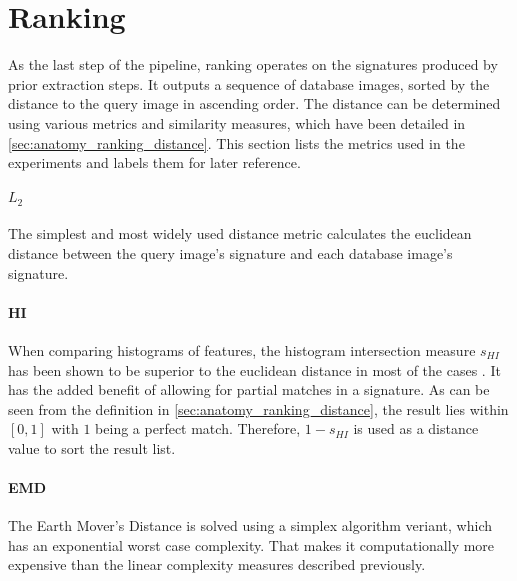 \section{Ranking}

As the last step of the pipeline, ranking operates on the signatures produced
by prior extraction steps. It outputs a sequence of database images, sorted by
the distance to the query image in ascending order. The distance can be
determined using various metrics and similarity measures, which have been
detailed in \ref{sec:anatomy_ranking_distance}. This section lists the metrics
used in the experiments and labels them for later reference.

\paragraph{$L_2$}

The simplest and most widely used distance metric calculates the euclidean
distance between the query image's signature and each database image's
signature.

\paragraph{HI}

When comparing histograms of features, the histogram intersection measure
$s_{HI}$ has been shown to be superior to the euclidean distance in most of the
cases \autocite{wu_beyond_2009}. It has the added benefit of allowing for
partial matches in a signature. As can be seen from the definition in
\ref{sec:anatomy_ranking_distance}, the result lies within $[0, 1]$ with $1$
being a perfect match. Therefore, $1 - s_{HI}$ is used as a distance value to
sort the result list.

\paragraph{EMD}

The Earth Mover's Distance is solved using a simplex algorithm veriant, which
has an exponential worst case complexity. That makes it computationally more
expensive than the linear complexity measures described previously.

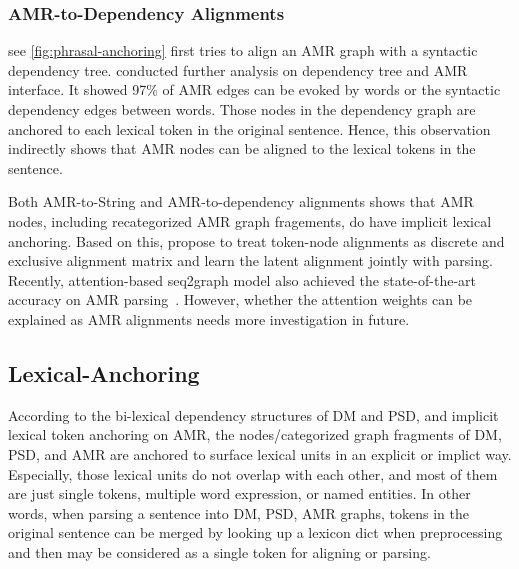 \subsubsection{AMR-to-Dependency Alignments}
\label{sssec:lex:amr2dep-align}

see \autoref{fig:phrasal-anchoring}
\citet{chen2017unsupervised} first tries to align an AMR graph with a syntactic dependency tree.
\citet{szubert2018structured} conducted further analysis on dependency
tree and AMR interface. It showed 97\% of AMR edges can be evoked by
words or the syntactic dependency edges between words.  Those nodes in
the dependency graph are anchored to each lexical token in the
original sentence. Hence, this observation indirectly shows that AMR
nodes can be aligned to the lexical tokens in the sentence.

Both AMR-to-String and AMR-to-dependency alignments shows that AMR
nodes, including recategorized AMR graph fragements, do have implicit
lexical anchoring. Based on this, \citet{lyu2018amr} propose to treat
token-node alignments as discrete and exclusive alignment matrix and
learn the latent alignment jointly with parsing. Recently,
attention-based seq2graph model also achieved the state-of-the-art
accuracy on AMR parsing~\cite{zhang-etal-2018-stog}.  However, whether
the attention weights can be explained as AMR alignments needs more
investigation in future.

\subsection{Lexical-Anchoring}
\label{ssec:lex:lex-anchor-summary}
According to the bi-lexical dependency structures of DM and PSD, and
implicit lexical token anchoring on AMR, the nodes/categorized graph
fragments of DM, PSD, and AMR are anchored to surface lexical units in
an explicit or implict way. Especially, those lexical units do not
overlap with each other, and most of them are just single tokens,
multiple word expression, or named entities. In other words, when
parsing a sentence into DM, PSD, AMR graphs, tokens in the original
sentence can be merged by looking up a lexicon dict when preprocessing
and then may be considered as a single token for aligning or parsing.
━━━━━━━━━━━━━━━━━━━━━━━━━━━━━━
- _What needs to be done_:
Return all of the material precisely as written. No picture belongs in it.

- _Solution_:
 \section{Ranking}

As the last step of the pipeline, ranking operates on the signatures produced
by prior extraction steps. It outputs a sequence of database images, sorted by
the distance to the query image in ascending order. The distance can be
determined using various metrics and similarity measures, which have been
detailed in \ref{sec:anatomy_ranking_distance}. This section lists the metrics
used in the experiments and labels them for later reference.

\paragraph{$L_2$}

The simplest and most widely used distance metric calculates the euclidean
distance between the query image's signature and each database image's
signature.

\paragraph{HI}

When comparing histograms of features, the histogram intersection measure
$s_{HI}$ has been shown to be superior to the euclidean distance in most of the
cases \autocite{wu_beyond_2009}. It has the added benefit of allowing for
partial matches in a signature. As can be seen from the definition in
\ref{sec:anatomy_ranking_distance}, the result lies within $[0, 1]$ with $1$
being a perfect match. Therefore, $1 - s_{HI}$ is used as a distance value to
sort the result list.

\paragraph{EMD}

The Earth Mover's Distance is solved using a simplex algorithm veriant, which
has an exponential worst case complexity. That makes it computationally more
expensive than the linear complexity measures described previously.

 \subsubsection{AMR-to-Dependency Alignments}
\label{sssec:lex:amr2dep-align}

see \autoref{fig:phrasal-anchoring}
\citet{chen2017unsupervised} first tries to align an AMR graph with a syntactic dependency tree.
\citet{szubert2018structured} conducted further analysis on dependency
tree and AMR interface. It showed 97\% of AMR edges can be evoked by
words or the syntactic dependency edges between words.  Those nodes in
the dependency graph are anchored to each lexical token in the
original sentence. Hence, this observation indirectly shows that AMR
nodes can be aligned to the lexical tokens in the sentence.

Both AMR-to-String and AMR-to-dependency alignments shows that AMR
nodes, including recategorized AMR graph fragements, do have implicit
lexical anchoring. Based on this, \citet{lyu2018amr} propose to treat
token-node alignments as discrete and exclusive alignment matrix and
learn the latent alignment jointly with parsing. Recently,
attention-based seq2graph model also achieved the state-of-the-art
accuracy on AMR parsing~\cite{zhang-etal-2018-stog}.  However, whether
the attention weights can be explained as AMR alignments needs more
investigation in future.

\subsection{Lexical-Anchoring}
\label{ssec:lex:lex-anchor-summary}
According to the bi-lexical dependency structures of DM and PSD, and
implicit lexical token anchoring on AMR, the nodes/categorized graph
fragments of DM, PSD, and AMR are anchored to surface lexical units in
an explicit or implict way. Especially, those lexical units do not
overlap with each other, and most of them are just single tokens,
multiple word expression, or named entities. In other words, when
parsing a sentence into DM, PSD, AMR graphs, tokens in the original
sentence can be merged by looking up a lexicon dict when preprocessing
and then may be considered as a single token for aligning or parsing.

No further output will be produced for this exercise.